Serge Ebel, psychologue, note que l'accusé a une «maigre tolérance à la frustration» et une «appétence pour les substances toxiques qui peuvent majorer ses dispositions caractérielles».

Une description qui ne plaît pas du tout à Liridon Berisa: «Ce monsieur essaye de me faire passer pour une personne malade, je suis pas un psychopathe, je suis un père de famille moi ! Si ça va pas je prends mes cliques et mes claques et je vous laisse débattre», menace-t-il.

Elle s'échappe, affaiblie et ensanglantée

Dans la nuit du 23 au 24 mai 2021, une violente altercation avait opposé Liridon Berisa à la victime à leur domicile de Hayange.

Stéphanie Di Vincenzo, 22 ans, s'échappe par la fenêtre, affaiblie et ensanglantée. Plusieurs témoins la voient courir en direction du poste de police, situé à 40 mètres du domicile. Mais le commissariat est fermé...

L'accusé la rattrape dans la rue et lui assène plusieurs coups de couteau, devant des voisins et sous les yeux de leur fille de 3 ans. Il jette ensuite dans une poubelle son arme longue de 25 centimètres et s'enfuit.

Dix interventions au domicile du couple

Dans l'après-midi, l'enregistrement glaçant de la caméra de vidéo-surveillance du commissariat de police d'Hayange, devant lequel une partie des faits s'est déroulée, a été projeté dans la salle d'audience.

On peut y voir Stéphanie Di Vincenzo tentant de repousser son agresseur mais recevant trois coups de l'accusé, muni d'une grande lame.

Questionné à l'audience sur la fermeture du commissariat de nuit, le directeur d'enquête répond que «n'importe quel citoyen dira que oui», un commissariat doit être ouvert 24 heures sur 24. «Si le commissariat avait été ouvert... Mais avec des si...»

Entre janvier 2018 et novembre 2020, les forces de l'ordre étaient intervenues dix fois au domicile du couple. Stéphanie Di Vincenzo souhaitait quitter son compagnon, décrit par des témoins comme «extrêmement violent, alcoolique et jaloux». Mme Di Vincenzo avait déposé plainte contre lui en novembre 2020, mais la plainte n'aurait pas été signalée au parquet.
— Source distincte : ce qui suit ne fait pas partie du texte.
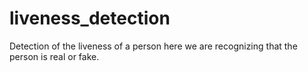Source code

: # liveness_detection
Detection of the liveness of a person here we are recognizing that the person is real or fake.
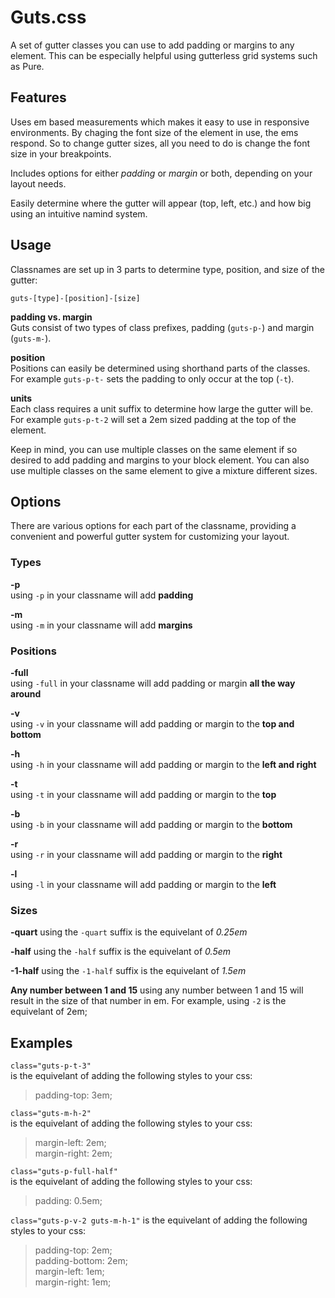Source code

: # Guts.css

A set of gutter classes you can use to add padding or margins to any element. This can be especially helpful using gutterless grid systems such as Pure.

## Features

Uses em based measurements which makes it easy to use in responsive environments. By chaging the font size of the element in use, the ems respond. So to change gutter sizes, all you need to do is change the font size in your breakpoints.

Includes options for either *padding* or *margin* or both, depending on your layout needs.

Easily determine where the gutter will appear (top, left, etc.) and how big using an intuitive namind system.

## Usage

Classnames are set up in 3 parts to determine type, position, and size of the gutter:

`guts-[type]-[position]-[size]`

**padding vs. margin**  
Guts consist of two types of class prefixes, padding (`guts-p-`) and margin (`guts-m-`).

**position**  
Positions can easily be determined using shorthand parts of the classes. For example `guts-p-t-` sets the padding to only occur at the top (`-t`).

**units**  
Each class requires a unit suffix to determine how large the gutter will be. For example `guts-p-t-2` will set a 2em sized padding at the top of the element.

Keep in mind, you can use multiple classes on the same element if so desired to add padding and margins to your block element. You can also use multiple classes on the same element to give a mixture different sizes.

## Options

There are various options for each part of the classname, providing a convenient and powerful gutter system for customizing your layout.

### Types

**-p**  
using `-p` in your classname will add **padding**

**-m**  
using `-m` in your classname will add **margins**

### Positions

**-full**  
using `-full` in your classname will add padding or margin **all the way around**

**-v**  
using `-v` in your classname will add padding or margin to the **top and bottom**

**-h**  
using `-h` in your classname will add padding or margin to the **left and right**

**-t**  
using `-t` in your classname will add padding or margin to the **top**

**-b**  
using `-b` in your classname will add padding or margin to the **bottom**

**-r**  
using `-r` in your classname will add padding or margin to the **right**

**-l**  
using `-l` in your classname will add padding or margin to the **left**

### Sizes

**-quart**
using the `-quart` suffix is the equivelant of *0.25em*

**-half**
using the `-half` suffix is the equivelant of *0.5em*

**-1-half**
using the `-1-half` suffix is the equivelant of *1.5em*

**Any number between 1 and 15**
using any number between 1 and 15 will result in the size of that number in em. For example, using `-2` is the equivelant of 2em;

## Examples

`class="guts-p-t-3"`  
is the equivelant of adding the following styles to your css:
> padding-top: 3em;

`class="guts-m-h-2"`  
is the equivelant of adding the following styles to your css:
> margin-left: 2em;<br>margin-right: 2em;

`class="guts-p-full-half"`  
is the equivelant of adding the following styles to your css:
> padding: 0.5em;

`class="guts-p-v-2 guts-m-h-1"`
is the equivelant of adding the following styles to your css:
> padding-top: 2em;<br>padding-bottom: 2em;<br>margin-left: 1em;<br>margin-right: 1em;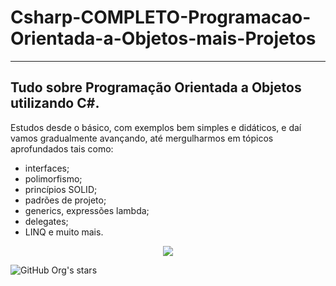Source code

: # Csharp-COMPLETO-Programacao-Orientada-a-Objetos-mais-Projetos
---------------
Tudo sobre Programação Orientada a Objetos utilizando C#.
---------
Estudos desde o básico, com exemplos bem simples e didáticos, e daí vamos gradualmente avançando, até mergulharmos em tópicos aprofundados tais como:
 - interfaces; 
 - polimorfismo; 
 - princípios SOLID;
 - padrões de projeto; 
 - generics, expressões lambda; 
 - delegates; 
 - LINQ e muito mais.

<p align="center">
<img src="http://img.shields.io/static/v1?label=STATUS&message=EM%20DESENVOLVIMENTO&color=GREEN&style=for-the-badge"/>
</p>

![GitHub Org's stars](https://img.shields.io/github/stars/SperandioR?style=social)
Alors procureur de la République de Metz, Christian Mercuri avait réfuté, au lendemain du drame, tout «dysfonctionnement des services judiciaires», reconnaissant néanmoins que «dans un monde idéal», des plaintes déposées par la victime à l'encontre de son conjoint violent auraient dû être signalées au parquet.

«La brûler ou de la mettre sur le trottoir»

Une mission d'inspection lancée par plusieurs ministres n'avait relevé «aucun manquement» dans les décisions prises avant le meurtre. «L'attitude souvent déroutante de ce couple, aux confrontations suivies, parfois dans la foulée, de réconciliations, a pu conduire à une banalisation de cette situation par les services de police», était-il écrit.

Il est pourtant rappelé à l'audience mardi que Liridon Berisa, alors âgé de seulement 17 ans, avait déjà séquestré sa première petite amie, enlevée en Belgique, et qu'il menaçait de «la brûler ou de la mettre sur le trottoir». Ce qui lui avait valu une première peine de prison.

Réfugié politique, l'accusé avait par ailleurs été condamné à un an de prison pour divers délits routiers. Il avait bénéficié d'un aménagement de peine et été placé sous bracelet électronique quelques jours avant les faits. Un bracelet dont il s'était débarrassé la veille du meurtre.

Selon le rapport d'inspection, l'appareil avait souffert d'un «dysfonctionnement inexpliqué» dans la mesure où, bien qu'ayant été arraché, il n'avait déclenché «aucune alarme au centre de surveillance».

L'audience a été suspendue mardi soir et reprendra mercredi matin. Le verdict est attendu vendredi.